File | Description | Wiki |
---|---|---|
db/db2proc.sh | Implementation for DB2 and BigSQL | https://github.com/stanislawbartkowski/mytpcds/wiki/DB2 https://github.com/stanislawbartkowski/mytpcds/wiki/IBM-BigSQL |
db/hiveproc.sh | Implementation for Hive and SparkSQL Thrive | https://github.com/stanislawbartkowski/mytpcds/wiki/SparkSQL-Thrive |
db/netezzaproc.sh | Implementation for Netezza | https://github.com/stanislawbartkowski/mytpcds/wiki/Netezza |
db/phoenixproc.sh | Implementation for HBase Phoenix (not working) | |
db/mysqlproc.sh | Implementation for MySQL/MariaDB | https://github.com/stanislawbartkowski/mytpcds/wiki/MySQL |
db/oracleproc.sh | Implementation for Oracle | https://github.com/stanislawbartkowski/mytpcds/wiki/Oracle |
db/psqlproc.sh | Implementation for PostreSQL | https://github.com/stanislawbartkowski/mytpcds/wiki/PostgreSQL |
db/sparksqlproc.sh | Implementation for SparkSQL | https://github.com/stanislawbartkowski/mytpcds/wiki/SparkSQL-Thrive |
db/jsqshproc.sh | Alternative solution for BigSQL, jsqsh | https://github.com/stanislawbartkowski/mytpcds/tree/master/RunQueries |
proc | Several supporting bash and awk scripts | https://github.com/stanislawbartkowski/mytpcds/tree/master/proc |
RunQueries | Java tool to run queries using JDBC connection | https://github.com/stanislawbartkowski/mytpcds/tree/master/proc |
ptest.sh | Starter for Throughput Test | |
res | Expected result sets for Qualify Test | |
run.sh | Launching script file | |
tpc.sh | Main tpc-ds test runner | |
env | Configuration files for databases | |
transf.awk | AWK script file used to transform the results | |
env.templates | Templates for configuration files | |
sh.templates | Templates for lauch scripts | |
res | Refeence data set for Qualify Test | |
qualification | Queries parameters used to run Qualify Test |
The queries are executed by an appropriate command line tool. But to pass Qualify Test, the output should match the reference answer result set. Because every tool comes with its own output format, it is not easy to find a common denominator for all databases. So I develeped a simple Java QueryRunner giving the same output format regardless of the database.
Build Java Query Runner
cd RunQueries
mvn package
The following directory structure should be created.
ll target/
archive-tmp
classes
generated-sources
lib
maven-archiver
maven-status
RunQueries-1.0-SNAPSHOT.jar
RunQueries-1.0-SNAPSHOT-jar-with-dependencies.jar
In order to use QueryRunner in the test, DBURL and JAVADRIVER configuration parameters should be specified.

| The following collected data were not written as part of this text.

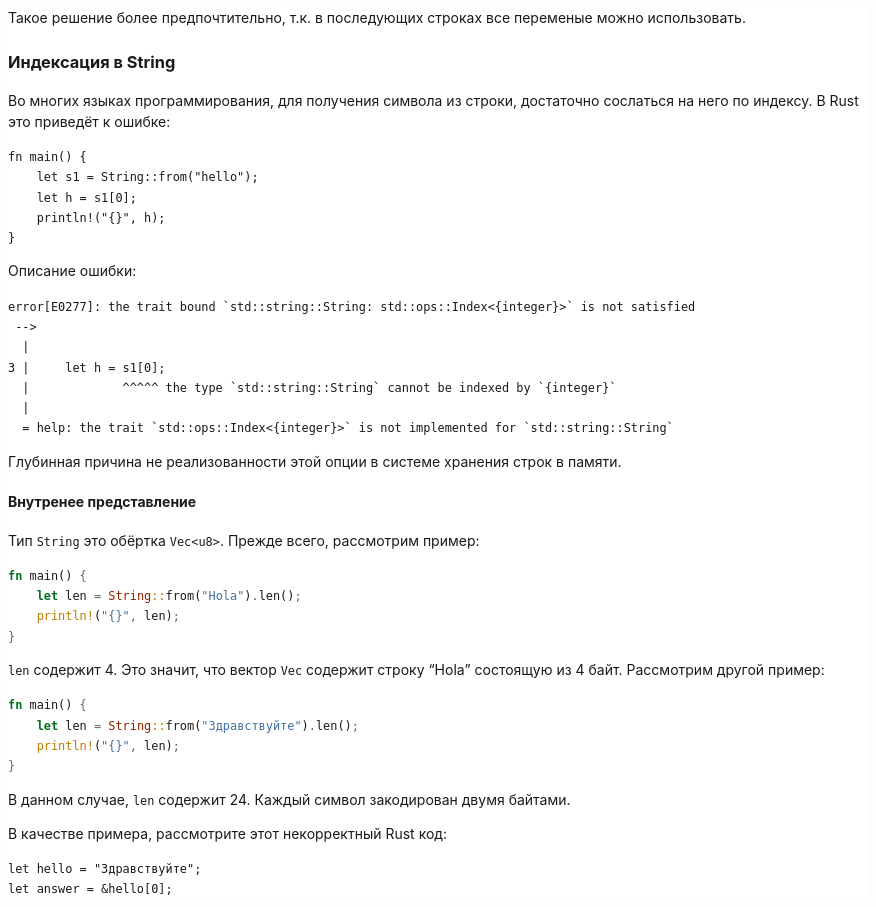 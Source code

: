 Такое решение более предпочтительно, т.к. в последующих строках все переменые
можно использовать.

### Индексация в String

Во многих языках программирования, для получения символа из строки, достаточно сослаться
на него по индексу. В Rust это приведёт к ошибке:

```rust,ignore
fn main() {
    let s1 = String::from("hello");
    let h = s1[0];
    println!("{}", h);
}
```

Описание ошибки:

```text
error[E0277]: the trait bound `std::string::String: std::ops::Index<{integer}>` is not satisfied
 -->
  |
3 |     let h = s1[0];
  |             ^^^^^ the type `std::string::String` cannot be indexed by `{integer}`
  |
  = help: the trait `std::ops::Index<{integer}>` is not implemented for `std::string::String`
```

Глубинная причина не реализованности этой опции в системе хранения строк в памяти.

#### Внутренее представление

Тип `String` это обёртка `Vec<u8>`. Прежде всего, рассмотрим пример:

```rust
fn main() {
    let len = String::from("Hola").len();
    println!("{}", len);
}
```

`len` содержит 4. Это значит, что вектор `Vec` содержит строку “Hola” состоящую из
4 байт. Рассмотрим другой пример:

```rust
fn main() {
    let len = String::from("Здравствуйте").len();
    println!("{}", len);
}

```

В данном случае, `len` содержит 24. Каждый символ закодирован двумя байтами.


В качестве примера, рассмотрите этот некорректный Rust код:

```rust,ignore
let hello = "Здравствуйте";
let answer = &hello[0];
```
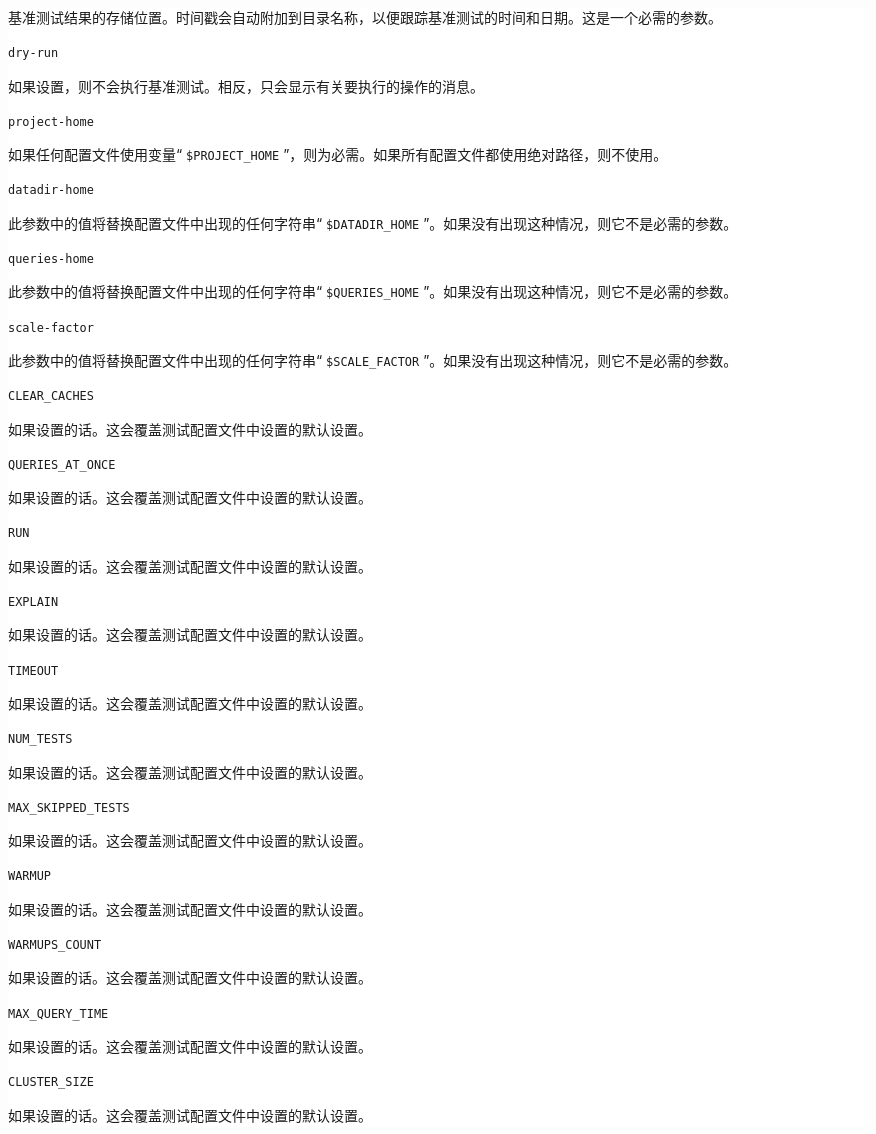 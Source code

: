 基准测试结果的存储位置。时间戳会自动附加到目录名称，以便跟踪基准测试的时间和日期。这是一个必需的参数。

`dry-run`

如果设置，则不会执行基准测试。相反，只会显示有关要执行的操作的消息。

`project-home`

如果任何配置文件使用变量“ `$PROJECT_HOME` ”，则为必需。如果所有配置文件都使用绝对路径，则不使用。

`datadir-home`

此参数中的值将替换配置文件中出现的任何字符串“ `$DATADIR_HOME` ”。如果没有出现这种情况，则它不是必需的参数。

`queries-home`

此参数中的值将替换配置文件中出现的任何字符串“ `$QUERIES_HOME` ”。如果没有出现这种情况，则它不是必需的参数。

`scale-factor`

此参数中的值将替换配置文件中出现的任何字符串“ `$SCALE_FACTOR` ”。如果没有出现这种情况，则它不是必需的参数。

`CLEAR_CACHES`

如果设置的话。这会覆盖测试配置文件中设置的默认设置。

`QUERIES_AT_ONCE`

如果设置的话。这会覆盖测试配置文件中设置的默认设置。

`RUN`

如果设置的话。这会覆盖测试配置文件中设置的默认设置。

`EXPLAIN`

如果设置的话。这会覆盖测试配置文件中设置的默认设置。

`TIMEOUT`

如果设置的话。这会覆盖测试配置文件中设置的默认设置。

`NUM_TESTS`

如果设置的话。这会覆盖测试配置文件中设置的默认设置。

`MAX_SKIPPED_TESTS`

如果设置的话。这会覆盖测试配置文件中设置的默认设置。

`WARMUP`

如果设置的话。这会覆盖测试配置文件中设置的默认设置。

`WARMUPS_COUNT`

如果设置的话。这会覆盖测试配置文件中设置的默认设置。

`MAX_QUERY_TIME`

如果设置的话。这会覆盖测试配置文件中设置的默认设置。

`CLUSTER_SIZE`

如果设置的话。这会覆盖测试配置文件中设置的默认设置。
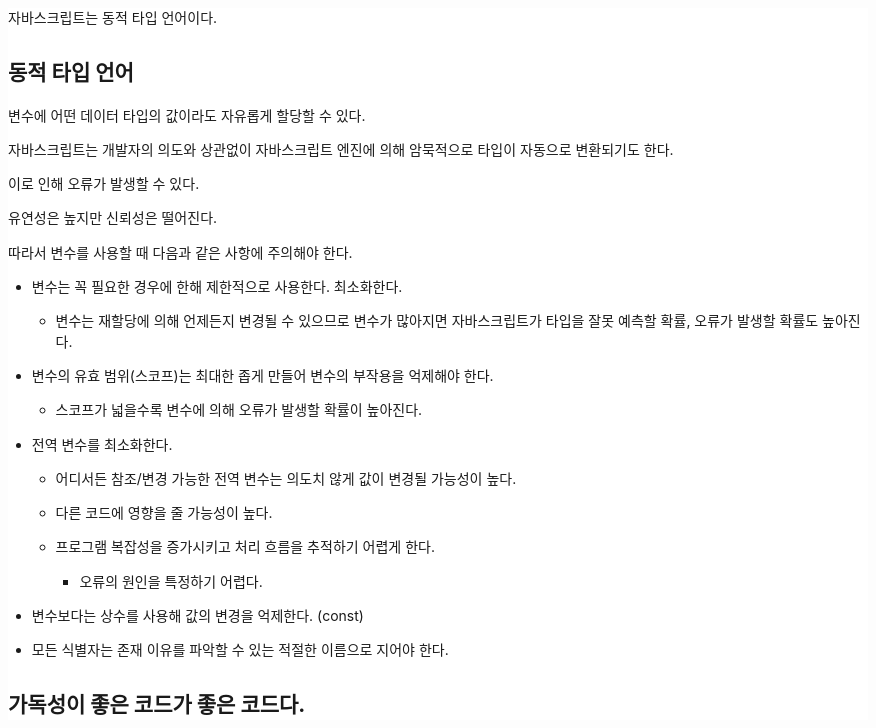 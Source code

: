자바스크립트는 동적 타입 언어이다.

## 동적 타입 언어

변수에 어떤 데이터 타입의 값이라도 자유롭게 할당할 수 있다.

자바스크립트는 개발자의 의도와 상관없이 자바스크립트 엔진에 의해 암묵적으로 타입이 자동으로 변환되기도 한다.

이로 인해 오류가 발생할 수 있다.

유연성은 높지만 신뢰성은 떨어진다.

따라서 변수를 사용할 때 다음과 같은 사항에 주의해야 한다.

- 변수는 꼭 필요한 경우에 한해 제한적으로 사용한다. 최소화한다.

  - 변수는 재할당에 의해 언제든지 변경될 수 있으므로 변수가 많아지면 자바스크립트가 타입을 잘못 예측할 확률, 오류가 발생할 확률도 높아진다.

- 변수의 유효 범위(스코프)는 최대한 좁게 만들어 변수의 부작용을 억제해야 한다.

  - 스코프가 넓을수록 변수에 의해 오류가 발생할 확률이 높아진다.

- 전역 변수를 최소화한다.

  - 어디서든 참조/변경 가능한 전역 변수는 의도치 않게 값이 변경될 가능성이 높다.

  - 다른 코드에 영향을 줄 가능성이 높다.

  - 프로그램 복잡성을 증가시키고 처리 흐름을 추적하기 어렵게 한다.

    - 오류의 원인을 특정하기 어렵다.

- 변수보다는 상수를 사용해 값의 변경을 억제한다. (const)

- 모든 식별자는 존재 이유를 파악할 수 있는 적절한 이름으로 지어야 한다.

## 가독성이 좋은 코드가 좋은 코드다.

Copy bash scripts from sh.templates to the directory.
cd mytpcds
cp sh.templates/* .
Create directory for database connection specification.
mkdir env
Copy relevent properties file from env.templates to env and configure according to yout evironment.
For instance: to run Hive TPC/DS test.
cp env.templates/hive.rc env
The common configuration parameters
Parameter | Value | Example |
---|---|---|
DBNAME | Database name | PERFDB |
DBUSER | Database user, should have full privileges in the database | perf |
DBPASSWORD | Database password | secret |
DBHOST | Database host name | netezza.fyre.ibm.com |
DTYPE | Database identifier, should correspond to db/${DTYPE}proc.sh | netezza, points to db/netezzaproc.sh |
DBURL | JDBC URL to connect to database | jdbc:netezza://$DBHOST:5480/$DBNAME |
JAVADRIVER | JDBC Java driver jar file | /usr/local/nz/lib/nzjdbc3.jar |
DBURL and JAVADRIVER should be specified only if QueryRunner is going to be used. If only database client software is used, these parameters could be ignored.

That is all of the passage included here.